=== ASSIGNED TASK ===
Wherever the word "then" shows up in the data, report the line it sits in.

(Dataset entries)

= = = = =

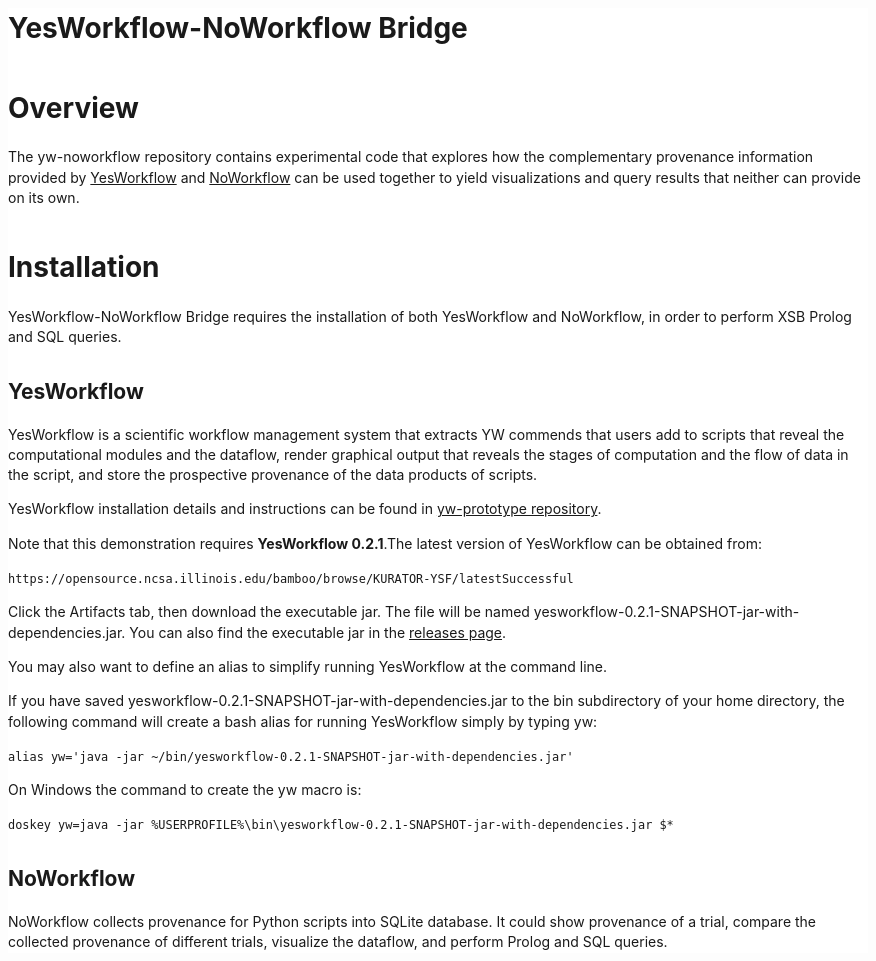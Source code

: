 YesWorkflow-NoWorkflow Bridge
=============================

# Overview

The yw-noworkflow repository contains experimental code that explores how the complementary provenance 
information provided by [YesWorkflow](https://github.com/yesworkflow-org/yw-prototypes/tree/master) and [NoWorkflow](https://github.com/gems-uff/noworkflow) can be used together to yield visualizations and 
query results that neither can provide on its own.

# Installation

YesWorkflow-NoWorkflow Bridge requires the installation of both YesWorkflow and NoWorkflow, in order to perform XSB Prolog and SQL queries.

## YesWorkflow

YesWorkflow is a scientific workflow management system that extracts YW commends that users add to scripts that reveal the computational modules and the dataflow, render graphical output that reveals the stages of computation and the flow of data in the script, and store the prospective provenance of the data products of scripts. 

YesWorkflow installation details and instructions can be found in [yw-prototype repository](https://github.com/yesworkflow-org/yw-prototypes).

Note that this demonstration requires **YesWorkflow 0.2.1**.The latest version of YesWorkflow can be obtained from:
```
https://opensource.ncsa.illinois.edu/bamboo/browse/KURATOR-YSF/latestSuccessful
```
Click the Artifacts tab, then download the executable jar. The file will be named yesworkflow-0.2.1-SNAPSHOT-jar-with-dependencies.jar. You can also find the executable jar in the [releases page](https://github.com/idaks/yw-noworkflow/releases).

You may also want to define an alias to simplify running YesWorkflow at the command line.

If you have saved yesworkflow-0.2.1-SNAPSHOT-jar-with-dependencies.jar to the bin subdirectory of your home directory, the following command will create a bash alias for running YesWorkflow simply by typing yw:
```
alias yw='java -jar ~/bin/yesworkflow-0.2.1-SNAPSHOT-jar-with-dependencies.jar'
```
On Windows the command to create the yw macro is:

```
doskey yw=java -jar %USERPROFILE%\bin\yesworkflow-0.2.1-SNAPSHOT-jar-with-dependencies.jar $*
```

## NoWorkflow

NoWorkflow collects provenance for Python scripts into SQLite database. It could show provenance of a trial, compare the collected provenance of different trials, visualize the dataflow, and perform Prolog and SQL queries.
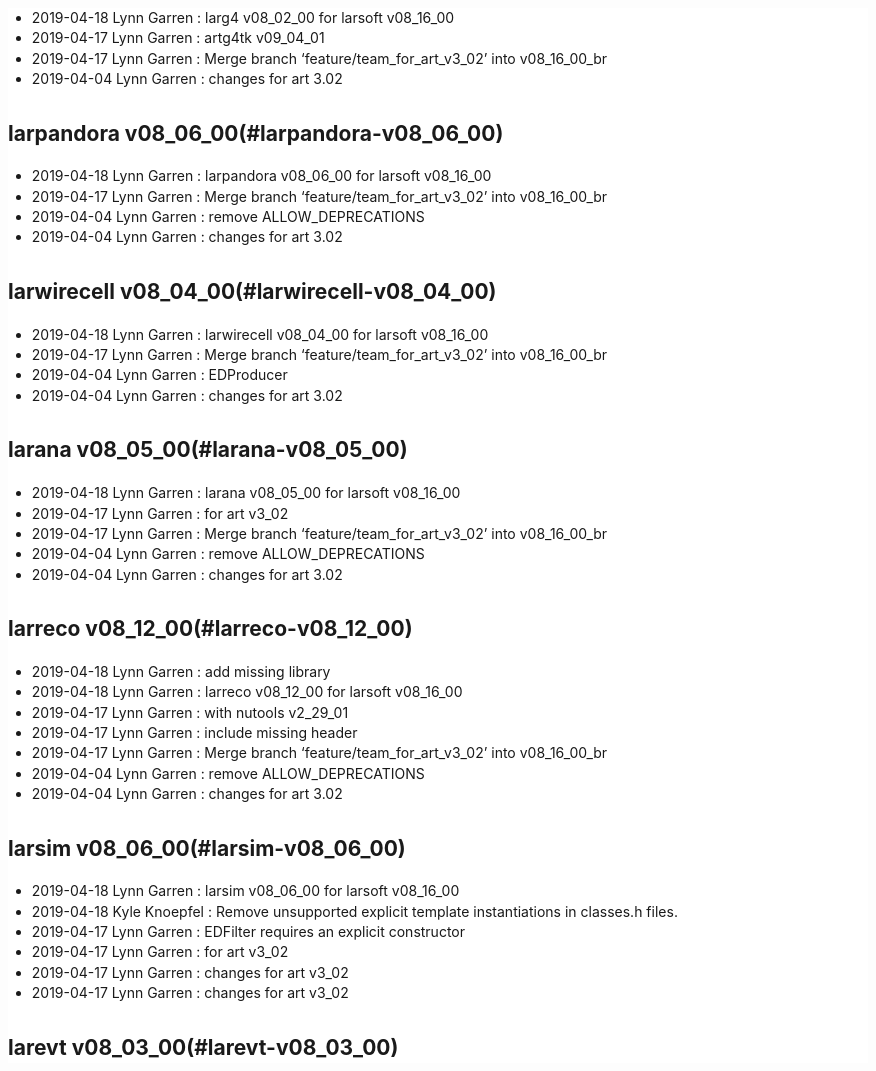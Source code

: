 -   2019-04-18 Lynn Garren : larg4 v08\_02\_00 for larsoft v08\_16\_00
-   2019-04-17 Lynn Garren : artg4tk v09\_04\_01
-   2019-04-17 Lynn Garren : Merge branch ‘feature/team\_for\_art\_v3\_02’ into v08\_16\_00\_br
-   2019-04-04 Lynn Garren : changes for art 3.02

larpandora v08\_06\_00(#larpandora-v08_06_00)
------------------------------------------------

-   2019-04-18 Lynn Garren : larpandora v08\_06\_00 for larsoft v08\_16\_00
-   2019-04-17 Lynn Garren : Merge branch ‘feature/team\_for\_art\_v3\_02’ into v08\_16\_00\_br
-   2019-04-04 Lynn Garren : remove ALLOW\_DEPRECATIONS
-   2019-04-04 Lynn Garren : changes for art 3.02

larwirecell v08\_04\_00(#larwirecell-v08_04_00)
--------------------------------------------------

-   2019-04-18 Lynn Garren : larwirecell v08\_04\_00 for larsoft v08\_16\_00
-   2019-04-17 Lynn Garren : Merge branch ‘feature/team\_for\_art\_v3\_02’ into v08\_16\_00\_br
-   2019-04-04 Lynn Garren : EDProducer
-   2019-04-04 Lynn Garren : changes for art 3.02

larana v08\_05\_00(#larana-v08_05_00)
----------------------------------------

-   2019-04-18 Lynn Garren : larana v08\_05\_00 for larsoft v08\_16\_00
-   2019-04-17 Lynn Garren : for art v3\_02
-   2019-04-17 Lynn Garren : Merge branch ‘feature/team\_for\_art\_v3\_02’ into v08\_16\_00\_br
-   2019-04-04 Lynn Garren : remove ALLOW\_DEPRECATIONS
-   2019-04-04 Lynn Garren : changes for art 3.02

larreco v08\_12\_00(#larreco-v08_12_00)
------------------------------------------

-   2019-04-18 Lynn Garren : add missing library
-   2019-04-18 Lynn Garren : larreco v08\_12\_00 for larsoft v08\_16\_00
-   2019-04-17 Lynn Garren : with nutools v2\_29\_01
-   2019-04-17 Lynn Garren : include missing header
-   2019-04-17 Lynn Garren : Merge branch ‘feature/team\_for\_art\_v3\_02’ into v08\_16\_00\_br
-   2019-04-04 Lynn Garren : remove ALLOW\_DEPRECATIONS
-   2019-04-04 Lynn Garren : changes for art 3.02

larsim v08\_06\_00(#larsim-v08_06_00)
----------------------------------------

-   2019-04-18 Lynn Garren : larsim v08\_06\_00 for larsoft v08\_16\_00
-   2019-04-18 Kyle Knoepfel : Remove unsupported explicit template instantiations in classes.h files.
-   2019-04-17 Lynn Garren : EDFilter requires an explicit constructor
-   2019-04-17 Lynn Garren : for art v3\_02
-   2019-04-17 Lynn Garren : changes for art v3\_02
-   2019-04-17 Lynn Garren : changes for art v3\_02

larevt v08\_03\_00(#larevt-v08_03_00)
----------------------------------------
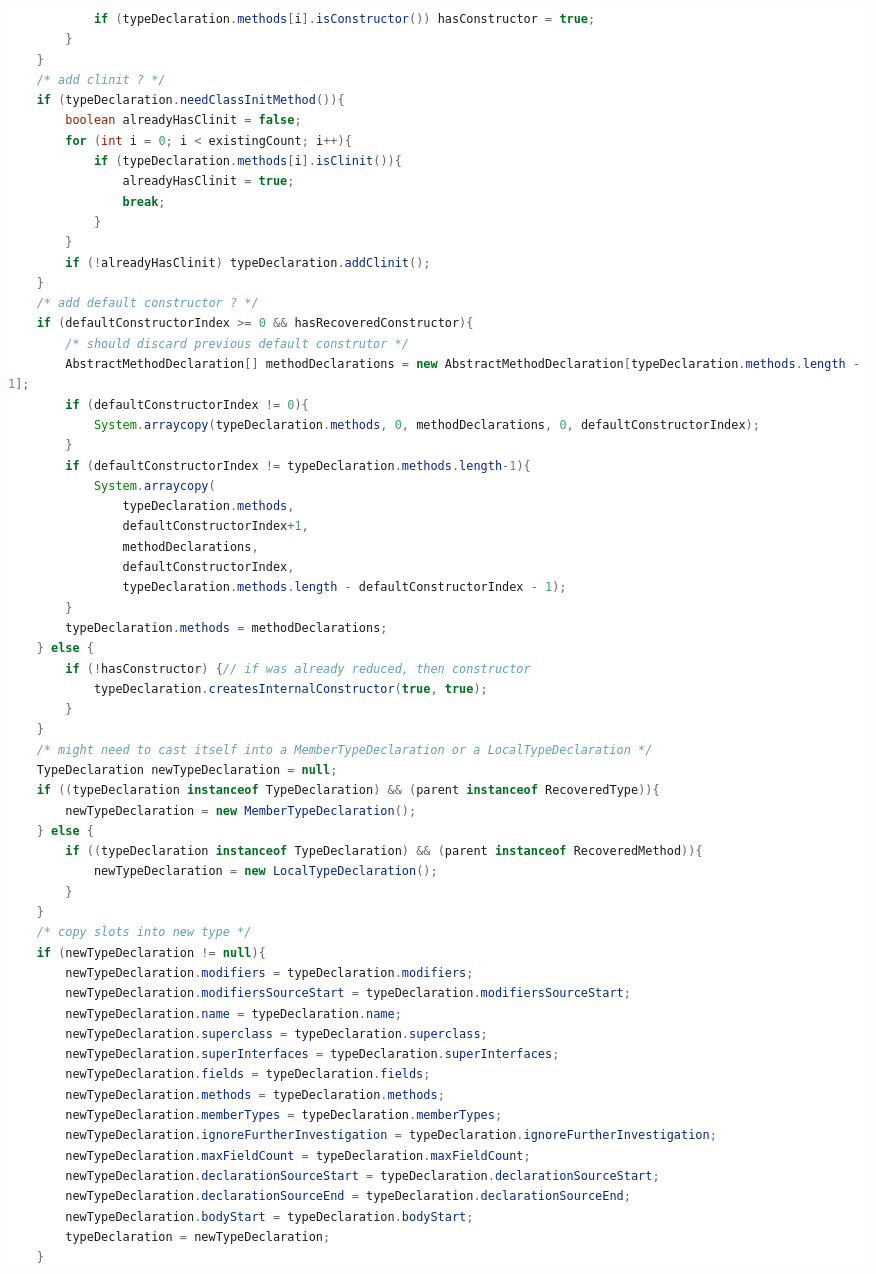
 ```java
			if (typeDeclaration.methods[i].isConstructor()) hasConstructor = true;
		}		
	}
	/* add clinit ? */
	if (typeDeclaration.needClassInitMethod()){
		boolean alreadyHasClinit = false;
		for (int i = 0; i < existingCount; i++){
			if (typeDeclaration.methods[i].isClinit()){
				alreadyHasClinit = true;
				break;
			}
		}
		if (!alreadyHasClinit) typeDeclaration.addClinit();
	}
	/* add default constructor ? */
	if (defaultConstructorIndex >= 0 && hasRecoveredConstructor){
		/* should discard previous default construtor */
		AbstractMethodDeclaration[] methodDeclarations = new AbstractMethodDeclaration[typeDeclaration.methods.length - 1];
		if (defaultConstructorIndex != 0){
			System.arraycopy(typeDeclaration.methods, 0, methodDeclarations, 0, defaultConstructorIndex);
		}
		if (defaultConstructorIndex != typeDeclaration.methods.length-1){
			System.arraycopy(
				typeDeclaration.methods, 
				defaultConstructorIndex+1, 
				methodDeclarations, 
				defaultConstructorIndex, 
				typeDeclaration.methods.length - defaultConstructorIndex - 1);
		}
		typeDeclaration.methods = methodDeclarations;
	} else {
		if (!hasConstructor) {// if was already reduced, then constructor
			typeDeclaration.createsInternalConstructor(true, true);
		} 
	}
	/* might need to cast itself into a MemberTypeDeclaration or a LocalTypeDeclaration */
	TypeDeclaration newTypeDeclaration = null;
	if ((typeDeclaration instanceof TypeDeclaration) && (parent instanceof RecoveredType)){
		newTypeDeclaration = new MemberTypeDeclaration();
	} else {
		if ((typeDeclaration instanceof TypeDeclaration) && (parent instanceof RecoveredMethod)){
			newTypeDeclaration = new LocalTypeDeclaration();
		}
	}
	/* copy slots into new type */
	if (newTypeDeclaration != null){
		newTypeDeclaration.modifiers = typeDeclaration.modifiers;
		newTypeDeclaration.modifiersSourceStart = typeDeclaration.modifiersSourceStart;
		newTypeDeclaration.name = typeDeclaration.name;
		newTypeDeclaration.superclass = typeDeclaration.superclass;
		newTypeDeclaration.superInterfaces = typeDeclaration.superInterfaces;
		newTypeDeclaration.fields = typeDeclaration.fields;
		newTypeDeclaration.methods = typeDeclaration.methods;
		newTypeDeclaration.memberTypes = typeDeclaration.memberTypes;
		newTypeDeclaration.ignoreFurtherInvestigation = typeDeclaration.ignoreFurtherInvestigation;
		newTypeDeclaration.maxFieldCount = typeDeclaration.maxFieldCount;
		newTypeDeclaration.declarationSourceStart = typeDeclaration.declarationSourceStart;
		newTypeDeclaration.declarationSourceEnd = typeDeclaration.declarationSourceEnd;
		newTypeDeclaration.bodyStart = typeDeclaration.bodyStart;
		typeDeclaration = newTypeDeclaration;
	}
```
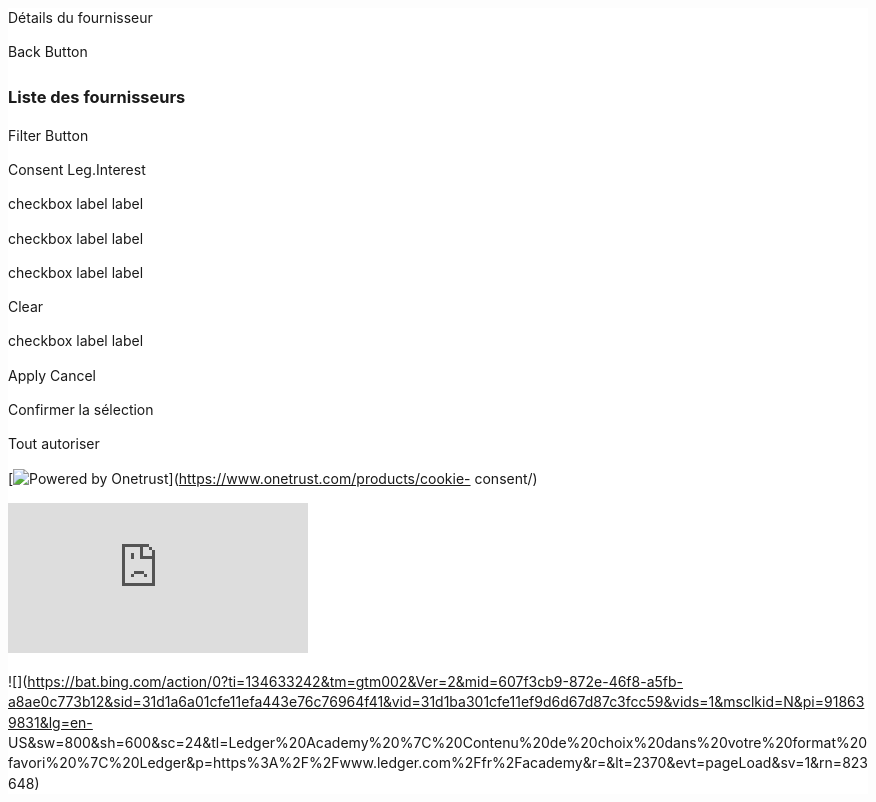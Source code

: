 Détails du fournisseur‎

Back Button

### Liste des fournisseurs

Filter Button

Consent Leg.Interest

checkbox label label

checkbox label label

checkbox label label

Clear

checkbox label label

Apply Cancel

Confirmer la sélection

Tout autoriser

[![Powered by
Onetrust](https://cdn.cookielaw.org/logos/static/powered_by_logo.svg)](https://www.onetrust.com/products/cookie-
consent/)

![dot image
pixel](https://sp.analytics.yahoo.com/sp.pl?a=10000&d=Tue%2C%2028%20May%202024%2014%3A25%3A55%20GMT&n=0&b=Ledger%20Academy%20%7C%20Contenu%20de%20choix%20dans%20votre%20format%20favori%20%7C%20Ledger&.yp=10159916&f=https%3A%2F%2Fwww.ledger.com%2Ffr%2Facademy&enc=UTF-8&yv=1.15.1&tagmgr=gtm)

![](https://bat.bing.com/action/0?ti=134633242&tm=gtm002&Ver=2&mid=607f3cb9-872e-46f8-a5fb-a8ae0c773b12&sid=31d1a6a01cfe11efa443e76c76964f41&vid=31d1ba301cfe11ef9d6d67d87c3fcc59&vids=1&msclkid=N&pi=918639831&lg=en-
US&sw=800&sh=600&sc=24&tl=Ledger%20Academy%20%7C%20Contenu%20de%20choix%20dans%20votre%20format%20favori%20%7C%20Ledger&p=https%3A%2F%2Fwww.ledger.com%2Ffr%2Facademy&r=&lt=2370&evt=pageLoad&sv=1&rn=823648)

= = = = =

=== REPLY ===
Click the Artifacts tab, then download the executable jar. The file will be named yesworkflow-0.2.1-SNAPSHOT-jar-with-dependencies.jar. You can also find the executable jar in the [releases page](https://github.com/idaks/yw-noworkflow/releases).
		if (!hasConstructor) {// if was already reduced, then constructor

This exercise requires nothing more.